I'm making a game for the iPhone and I was wondering exactly how expensive ray casting is??? The main character in the game has the ability to scale during runtime and before they do I check around the player to make sure they're not going to scale through anything! Well my issue is I've done a lot of research on how to check left/right/up/down and see if it's clear and then stop the character from scaling or scoot them over, the whole nine yards... But the only thing that seems to work correctly is ray casting. So, I'm going to cast a bunch of rays each direction to make sure the player isn't going to blaze through some small object because they've scaled themselves way up. But I don't want to over do it if ray casting is super expensive. Thanks ahead of time for your help and any alternatives you can suggest to me would be greatly appreciated.
Things I've tried:
Trigger colliders on my objects and when the player hits that collider tell me what side it's on but when I get above a certain scale the trigger collider no longer detects the collision that's happening(even though I can physically see the character controller overlapping the trigger)

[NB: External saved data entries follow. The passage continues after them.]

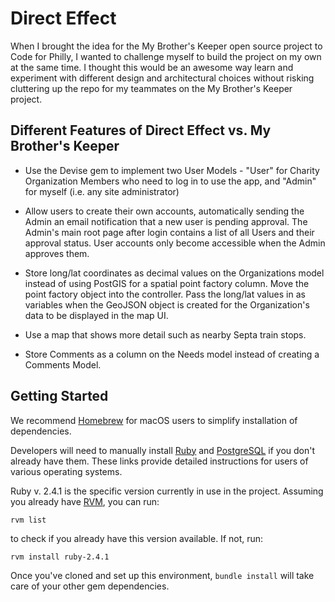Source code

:# Direct Effect

When I brought the idea for the My Brother's Keeper open source project to Code for Philly, I wanted to challenge myself to build the project on my own at the same time.  I thought this would be an awesome way learn and experiment with different design and architectural choices without risking cluttering up the repo for my teammates on the My Brother's Keeper project.

## Different Features of Direct Effect vs. My Brother's Keeper

* Use the Devise gem to implement two User Models - "User" for Charity Organization Members who need to log in to use the app, and "Admin" for myself (i.e. any site administrator)

* Allow users to create their own accounts, automatically sending the Admin an email notification that a new user is pending approval.  The Admin's main root page after login contains a list of all Users and their approval status.  User accounts only become accessible when the Admin approves them.

* Store long/lat coordinates as decimal values on the Organizations model instead of using PostGIS for a spatial point factory column.  Move the point factory object into the controller.  Pass the long/lat values in as variables when the GeoJSON object is created for the Organization's data to be displayed in the map UI.

* Use a map that shows more detail such as nearby Septa train stops.

* Store Comments as a column on the Needs model instead of creating a Comments Model.

## Getting Started

We recommend [Homebrew](https://brew.sh/) for macOS users to simplify installation of dependencies.

Developers will need to manually install [Ruby](https://www.ruby-lang.org/en/documentation/installation/#homebrew) and [PostgreSQL](https://www.postgresql.org/download/) if you don't already have them.  These links provide detailed instructions for users of various operating systems.

Ruby v. 2.4.1 is the specific version currently in use in the project.  Assuming you already have [RVM](https://rvm.io/rvm/install), you can run:

```
rvm list
```

to check if you already have this version available.  If not, run:

```
rvm install ruby-2.4.1
```

Once you've cloned and set up this environment, `bundle install` will take care of your other gem dependencies.
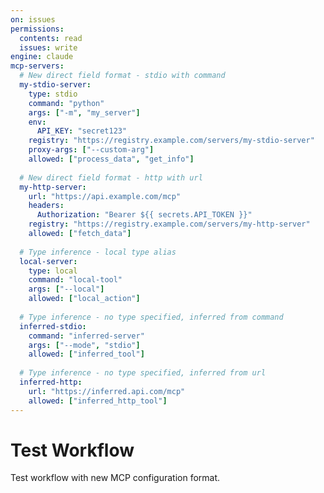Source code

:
 ```yaml
---
on: issues
permissions:
  contents: read
  issues: write
engine: claude
mcp-servers:
  # New direct field format - stdio with command
  my-stdio-server:
    type: stdio
    command: "python"
    args: ["-m", "my_server"]
    env:
      API_KEY: "secret123"
    registry: "https://registry.example.com/servers/my-stdio-server"
    proxy-args: ["--custom-arg"]
    allowed: ["process_data", "get_info"]
    
  # New direct field format - http with url
  my-http-server:
    url: "https://api.example.com/mcp"
    headers:
      Authorization: "Bearer ${{ secrets.API_TOKEN }}"
    registry: "https://registry.example.com/servers/my-http-server"
    allowed: ["fetch_data"]
    
  # Type inference - local type alias
  local-server:
    type: local
    command: "local-tool"
    args: ["--local"]
    allowed: ["local_action"]
    
  # Type inference - no type specified, inferred from command
  inferred-stdio:
    command: "inferred-server"
    args: ["--mode", "stdio"]
    allowed: ["inferred_tool"]
    
  # Type inference - no type specified, inferred from url  
  inferred-http:
    url: "https://inferred.api.com/mcp"
    allowed: ["inferred_http_tool"]
---
```


# Test Workflow

Test workflow with new MCP configuration format.
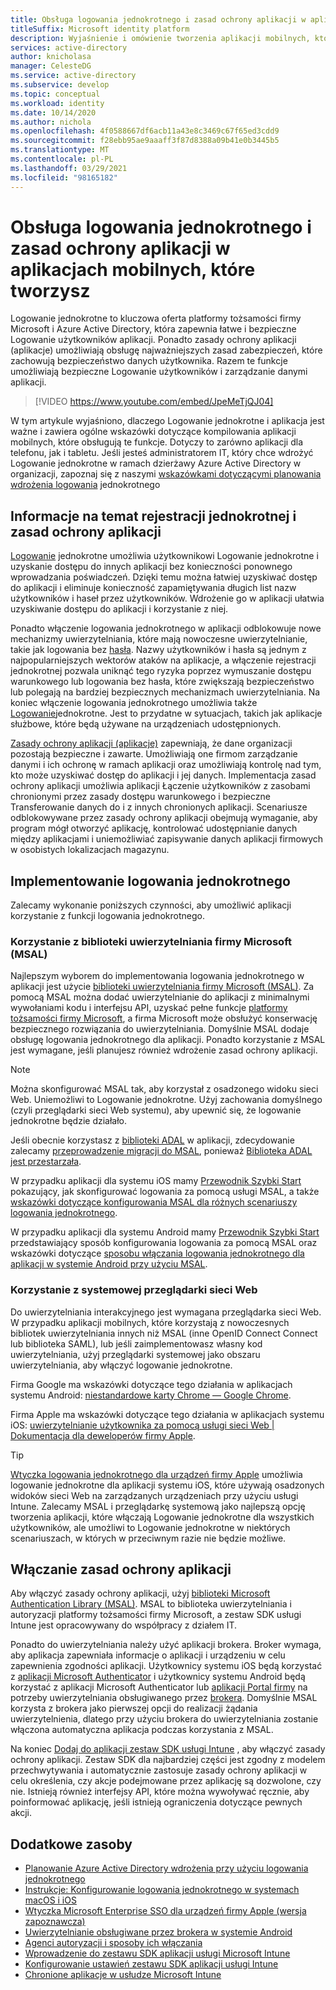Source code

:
 ```yaml
---
title: Obsługa logowania jednokrotnego i zasad ochrony aplikacji w aplikacjach mobilnych, które tworzysz | Azure
titleSuffix: Microsoft identity platform
description: Wyjaśnienie i omówienie tworzenia aplikacji mobilnych, które obsługują Logowanie jednokrotne i zasady ochrony aplikacji przy użyciu platformy tożsamości firmy Microsoft i integrowanie z usługą Azure Active Directory.
services: active-directory
author: knicholasa
manager: CelesteDG
ms.service: active-directory
ms.subservice: develop
ms.topic: conceptual
ms.workload: identity
ms.date: 10/14/2020
ms.author: nichola
ms.openlocfilehash: 4f0588667df6acb11a43e8c3469c67f65ed3cdd9
ms.sourcegitcommit: f28ebb95ae9aaaff3f87d8388a09b41e0b3445b5
ms.translationtype: MT
ms.contentlocale: pl-PL
ms.lasthandoff: 03/29/2021
ms.locfileid: "98165182"
---
```

# <a name="support-single-sign-on-and-app-protection-policies-in-mobile-apps-you-develop"></a>Obsługa logowania jednokrotnego i zasad ochrony aplikacji w aplikacjach mobilnych, które tworzysz

Logowanie jednokrotne to kluczowa oferta platformy tożsamości firmy Microsoft i Azure Active Directory, która zapewnia łatwe i bezpieczne Logowanie użytkowników aplikacji. Ponadto zasady ochrony aplikacji (aplikacje) umożliwiają obsługę najważniejszych zasad zabezpieczeń, które zachowują bezpieczeństwo danych użytkownika. Razem te funkcje umożliwiają bezpieczne Logowanie użytkowników i zarządzanie danymi aplikacji.

> [!VIDEO https://www.youtube.com/embed/JpeMeTjQJ04]

W tym artykule wyjaśniono, dlaczego Logowanie jednokrotne i aplikacja jest ważne i zawiera ogólne wskazówki dotyczące kompilowania aplikacji mobilnych, które obsługują te funkcje. Dotyczy to zarówno aplikacji dla telefonu, jak i tabletu. Jeśli jesteś administratorem IT, który chce wdrożyć Logowanie jednokrotne w ramach dzierżawy Azure Active Directory w organizacji, zapoznaj się z naszymi [wskazówkami dotyczącymi planowania wdrożenia logowania](../manage-apps/plan-sso-deployment.md) jednokrotnego

## <a name="about-single-sign-on-and-app-protection-policies"></a>Informacje na temat rejestracji jednokrotnej i zasad ochrony aplikacji

[Logowanie](../manage-apps/plan-sso-deployment.md) jednokrotne umożliwia użytkownikowi Logowanie jednokrotne i uzyskanie dostępu do innych aplikacji bez konieczności ponownego wprowadzania poświadczeń. Dzięki temu można łatwiej uzyskiwać dostęp do aplikacji i eliminuje konieczność zapamiętywania długich list nazw użytkowników i haseł przez użytkowników. Wdrożenie go w aplikacji ułatwia uzyskiwanie dostępu do aplikacji i korzystanie z niej.

Ponadto włączenie logowania jednokrotnego w aplikacji odblokowuje nowe mechanizmy uwierzytelniania, które mają nowoczesne uwierzytelnianie, takie jak logowania bez [hasła](../authentication/concept-authentication-passwordless.md). Nazwy użytkowników i hasła są jednym z najpopularniejszych wektorów ataków na aplikacje, a włączenie rejestracji jednokrotnej pozwala uniknąć tego ryzyka poprzez wymuszanie dostępu warunkowego lub logowania bez hasła, które zwiększają bezpieczeństwo lub polegają na bardziej bezpiecznych mechanizmach uwierzytelniania. Na koniec włączenie logowania jednokrotnego umożliwia także [Logowanie](v2-protocols-oidc.md#single-sign-out)jednokrotne. Jest to przydatne w sytuacjach, takich jak aplikacje służbowe, które będą używane na urządzeniach udostępnionych.

[Zasady ochrony aplikacji (aplikacje)](/mem/intune/apps/app-protection-policy) zapewniają, że dane organizacji pozostają bezpieczne i zawarte. Umożliwiają one firmom zarządzanie danymi i ich ochronę w ramach aplikacji oraz umożliwiają kontrolę nad tym, kto może uzyskiwać dostęp do aplikacji i jej danych. Implementacja zasad ochrony aplikacji umożliwia aplikacji Łączenie użytkowników z zasobami chronionymi przez zasady dostępu warunkowego i bezpieczne Transferowanie danych do i z innych chronionych aplikacji. Scenariusze odblokowywane przez zasady ochrony aplikacji obejmują wymaganie, aby program mógł otworzyć aplikację, kontrolować udostępnianie danych między aplikacjami i uniemożliwiać zapisywanie danych aplikacji firmowych w osobistych lokalizacjach magazynu.

## <a name="implementing-single-sign-on"></a>Implementowanie logowania jednokrotnego

Zalecamy wykonanie poniższych czynności, aby umożliwić aplikacji korzystanie z funkcji logowania jednokrotnego.

### <a name="use-the-microsoft-authentication-library-msal"></a>Korzystanie z biblioteki uwierzytelniania firmy Microsoft (MSAL)

Najlepszym wyborem do implementowania logowania jednokrotnego w aplikacji jest użycie [biblioteki uwierzytelniania firmy Microsoft (MSAL)](msal-overview.md). Za pomocą MSAL można dodać uwierzytelnianie do aplikacji z minimalnymi wywołaniami kodu i interfejsu API, uzyskać pełne funkcje [platformy tożsamości firmy Microsoft](./index.yml), a firma Microsoft może obsłużyć konserwację bezpiecznego rozwiązania do uwierzytelniania. Domyślnie MSAL dodaje obsługę logowania jednokrotnego dla aplikacji. Ponadto korzystanie z MSAL jest wymagane, jeśli planujesz również wdrożenie zasad ochrony aplikacji.

> [!NOTE]
> Można skonfigurować MSAL tak, aby korzystał z osadzonego widoku sieci Web. Uniemożliwi to Logowanie jednokrotne. Użyj zachowania domyślnego (czyli przeglądarki sieci Web systemu), aby upewnić się, że logowanie jednokrotne będzie działało.

Jeśli obecnie korzystasz z [biblioteki ADAL](../azuread-dev/active-directory-authentication-libraries.md) w aplikacji, zdecydowanie zalecamy [przeprowadzenie migracji do MSAL](msal-migration.md), ponieważ [Biblioteka ADAL jest przestarzała](https://techcommunity.microsoft.com/t5/azure-active-directory-identity/update-your-applications-to-use-microsoft-authentication-library/ba-p/1257363).

W przypadku aplikacji dla systemu iOS mamy [Przewodnik Szybki Start](quickstart-v2-ios.md) pokazujący, jak skonfigurować logowania za pomocą usługi MSAL, a także [wskazówki dotyczące konfigurowania MSAL dla różnych scenariuszy logowania jednokrotnego](single-sign-on-macos-ios.md).

W przypadku aplikacji dla systemu Android mamy [Przewodnik Szybki Start](quickstart-v2-android.md) przedstawiający sposób konfigurowania logowania za pomocą MSAL oraz wskazówki dotyczące [sposobu włączania logowania jednokrotnego dla aplikacji w systemie Android przy użyciu MSAL](msal-android-single-sign-on.md).

### <a name="use-the-system-web-browser"></a>Korzystanie z systemowej przeglądarki sieci Web

Do uwierzytelniania interakcyjnego jest wymagana przeglądarka sieci Web. W przypadku aplikacji mobilnych, które korzystają z nowoczesnych bibliotek uwierzytelniania innych niż MSAL (inne OpenID Connect Connect lub biblioteka SAML), lub jeśli zaimplementowasz własny kod uwierzytelniania, użyj przeglądarki systemowej jako obszaru uwierzytelniania, aby włączyć logowanie jednokrotne.

Firma Google ma wskazówki dotyczące tego działania w aplikacjach systemu Android: [niestandardowe karty Chrome — Google Chrome](https://developer.chrome.com/multidevice/android/customtabs).

Firma Apple ma wskazówki dotyczące tego działania w aplikacjach systemu iOS: [uwierzytelnianie użytkownika za pomocą usługi sieci Web | Dokumentacja dla deweloperów firmy Apple](https://developer.apple.com/documentation/authenticationservices/authenticating_a_user_through_a_web_service).

> [!TIP]
> [Wtyczka logowania jednokrotnego dla urządzeń firmy Apple](apple-sso-plugin.md) umożliwia logowanie jednokrotne dla aplikacji systemu iOS, które używają osadzonych widoków sieci Web na zarządzanych urządzeniach przy użyciu usługi Intune. Zalecamy MSAL i przeglądarkę systemową jako najlepszą opcję tworzenia aplikacji, które włączają Logowanie jednokrotne dla wszystkich użytkowników, ale umożliwi to Logowanie jednokrotne w niektórych scenariuszach, w których w przeciwnym razie nie będzie możliwe.

## <a name="enable-app-protection-policies"></a>Włączanie zasad ochrony aplikacji

Aby włączyć zasady ochrony aplikacji, użyj [biblioteki Microsoft Authentication Library (MSAL)](msal-overview.md). MSAL to biblioteka uwierzytelniania i autoryzacji platformy tożsamości firmy Microsoft, a zestaw SDK usługi Intune jest opracowywany do współpracy z działem IT.

Ponadto do uwierzytelniania należy użyć aplikacji brokera. Broker wymaga, aby aplikacja zapewniała informacje o aplikacji i urządzeniu w celu zapewnienia zgodności aplikacji. Użytkownicy systemu iOS będą korzystać z [aplikacji Microsoft Authenticator](../user-help/user-help-auth-app-sign-in.md) i użytkownicy systemu Android będą korzystać z aplikacji Microsoft Authenticator lub [aplikacji Portal firmy](https://play.google.com/store/apps/details?id=com.microsoft.windowsintune.companyportal) na potrzeby uwierzytelniania obsługiwanego przez [brokera](./msal-android-single-sign-on.md). Domyślnie MSAL korzysta z brokera jako pierwszej opcji do realizacji żądania uwierzytelnienia, dlatego przy użyciu brokera do uwierzytelniania zostanie włączona automatyczna aplikacja podczas korzystania z MSAL.

Na koniec [Dodaj do aplikacji zestaw SDK usługi Intune](/mem/intune/developer/app-sdk-get-started) , aby włączyć zasady ochrony aplikacji. Zestaw SDK dla najbardziej części jest zgodny z modelem przechwytywania i automatycznie zastosuje zasady ochrony aplikacji w celu określenia, czy akcje podejmowane przez aplikację są dozwolone, czy nie. Istnieją również interfejsy API, które można wywoływać ręcznie, aby poinformować aplikację, jeśli istnieją ograniczenia dotyczące pewnych akcji.

## <a name="additional-resources"></a>Dodatkowe zasoby

- [Planowanie Azure Active Directory wdrożenia przy użyciu logowania jednokrotnego](../manage-apps/plan-sso-deployment.md)
- [Instrukcje: Konfigurowanie logowania jednokrotnego w systemach macOS i iOS](single-sign-on-macos-ios.md)
- [Wtyczka Microsoft Enterprise SSO dla urządzeń firmy Apple (wersja zapoznawcza)](apple-sso-plugin.md)
- [Uwierzytelnianie obsługiwane przez brokera w systemie Android](./msal-android-single-sign-on.md)
- [Agenci autoryzacji i sposoby ich włączania](./msal-android-single-sign-on.md)
- [Wprowadzenie do zestawu SDK aplikacji usługi Microsoft Intune](/mem/intune/developer/app-sdk-get-started)
- [Konfigurowanie ustawień zestawu SDK aplikacji usługi Intune](/mem/intune/developer/app-sdk-ios#configure-settings-for-the-intune-app-sdk)
- [Chronione aplikacje w usłudze Microsoft Intune](/mem/intune/apps/apps-supported-intune-apps)
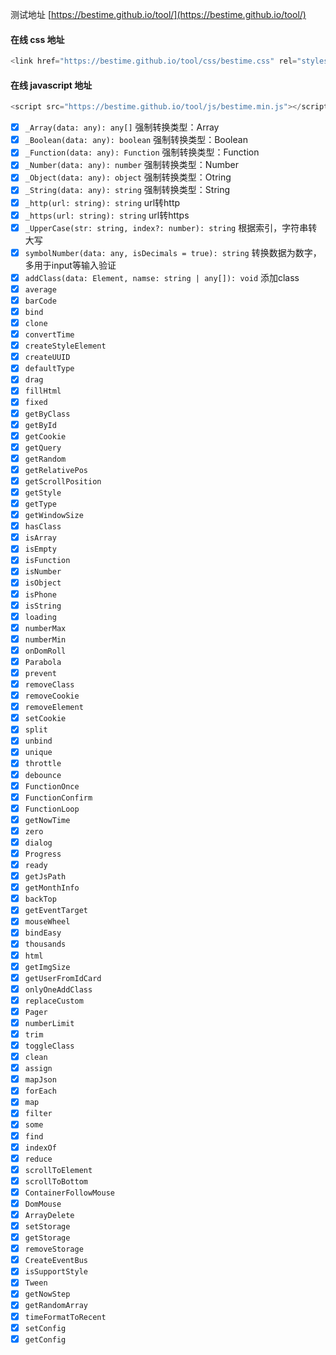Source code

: 测试地址 [https://bestime.github.io/tool/](https://bestime.github.io/tool/)

#### 在线 css 地址
```javascript
<link href="https://bestime.github.io/tool/css/bestime.css" rel="stylesheet" type="text/css">
```
#### 在线 javascript 地址
```javascript
<script src="https://bestime.github.io/tool/js/bestime.min.js"></script>
```


- [x] `_Array(data: any): any[]` 强制转换类型：Array
- [x] `_Boolean(data: any): boolean` 强制转换类型：Boolean
- [x] `_Function(data: any): Function` 强制转换类型：Function
- [x] `_Number(data: any): number` 强制转换类型：Number
- [x] `_Object(data: any): object` 强制转换类型：Otring
- [x] `_String(data: any): string` 强制转换类型：String
- [x] `_http(url: string): string` url转http
- [x] `_https(url: string): string` url转https
- [x] `_UpperCase(str: string, index?: number): string` 根据索引，字符串转大写
- [x] `symbolNumber(data: any, isDecimals = true): string` 转换数据为数字，多用于input等输入验证
- [x] `addClass(data: Element, namse: string | any[]): void` 添加class
- [x] `average`
- [x] `barCode`
- [x] `bind`
- [x] `clone`
- [x] `convertTime`
- [x] `createStyleElement`
- [x] `createUUID`
- [x] `defaultType`
- [x] `drag`
- [x] `fillHtml`
- [x] `fixed`
- [x] `getByClass`
- [x] `getById`
- [x] `getCookie`
- [x] `getQuery`
- [x] `getRandom`
- [x] `getRelativePos`
- [x] `getScrollPosition`
- [x] `getStyle`
- [x] `getType`
- [x] `getWindowSize`
- [x] `hasClass`
- [x] `isArray`
- [x] `isEmpty`
- [x] `isFunction`
- [x] `isNumber`
- [x] `isObject`
- [x] `isPhone`
- [x] `isString`
- [x] `loading`
- [x] `numberMax`
- [x] `numberMin`
- [x] `onDomRoll`
- [x] `Parabola`
- [x] `prevent`
- [x] `removeClass`
- [x] `removeCookie`
- [x] `removeElement`
- [x] `setCookie`
- [x] `split`
- [x] `unbind`
- [x] `unique`
- [x] `throttle`
- [x] `debounce`
- [x] `FunctionOnce`
- [x] `FunctionConfirm`
- [x] `FunctionLoop`
- [x] `getNowTime`
- [x] `zero`
- [x] `dialog`
- [x] `Progress`
- [x] `ready`
- [x] `getJsPath`
- [x] `getMonthInfo`
- [x] `backTop`
- [x] `getEventTarget`
- [x] `mouseWheel`
- [x] `bindEasy`
- [x] `thousands`
- [x] `html`
- [x] `getImgSize`
- [x] `getUserFromIdCard`
- [x] `onlyOneAddClass`
- [x] `replaceCustom`
- [x] `Pager`
- [x] `numberLimit`
- [x] `trim`
- [x] `toggleClass`
- [x] `clean`
- [x] `assign`
- [x] `mapJson`
- [x] `forEach`
- [x] `map`
- [x] `filter`
- [x] `some`
- [x] `find`
- [x] `indexOf`
- [x] `reduce`
- [x] `scrollToElement`
- [x] `scrollToBottom`
- [x] `ContainerFollowMouse`
- [x] `DomMouse`
- [x] `ArrayDelete`
- [x] `setStorage`
- [x] `getStorage`
- [x] `removeStorage`
- [x] `CreateEventBus`
- [x] `isSupportStyle`
- [x] `Tween`
- [x] `getNowStep`
- [x] `getRandomArray`
- [x] `timeFormatToRecent`
- [x] `setConfig`
- [x] `getConfig`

Line cast a box around my character... I'm not quite sure why this didn't work but it didn't.
Check sphere but you can't pass it a RaycastHit! So, I can't manually check to see where the object I'm colliding with is at in relation to my character.
Capsule cast... I was hoping to do this but I couldn't find any examples and the way it works is weird or I just can't wrap my head around why I can't just give the capsule an origin and then tell it how tall and wide it is. If anybody could give me an example of this....I would probably fall in love with you XD jk.
Sphere cast would've worked but to make the radius big enough to cover the width of my character it made the height to tall...
Check capsule...once again you can't tell where the object is that hit you...only that something is in the area.
3 Answers
3
How do you define expensive? The cost of a raycast is the cost of the intersection algorithm for each object checked until a hit is registered if the objects are depth sorted, otherwise, it must check every object. Simple object's have much simpler intersection algorithms. Raycasts that are far enough away from an object being checked should not check against the object, but should quit out early. Raycasts against convex 3D geometry even with a fast optimized algorithm is the cost of several subtractions, additions and in many cases at most like one division per triangle. The number of cycles taken by each of these operations is generally hardware dependent. If your scene has your colliders spaced enough, you are using simple colliders and you are not raycasting too often, it should be quite cheap.
These are some approaches to consider (some of which you have tried):
- If you know how big you are getting, you can limit the distance of your rays accordingly.
- Have you considered Physics.OverlapSphere? It returns the colliders that were overlapping. You can then check through the results of the overlap test to see where the colliders are in relation to your object, either by checking their positions or raycasting against them explicitly.
- Or you could try Physics.SphereCast which is about as expensive as OverlapSphere + a raycast and takes a RaycastHit. or Physics.SphereCastAll which returns all of the RaycastHits and is about the same as Physics.RaycastAll with your sphere's radius. These also include stuff for sweeping your sphere in space, but you probably don't need this.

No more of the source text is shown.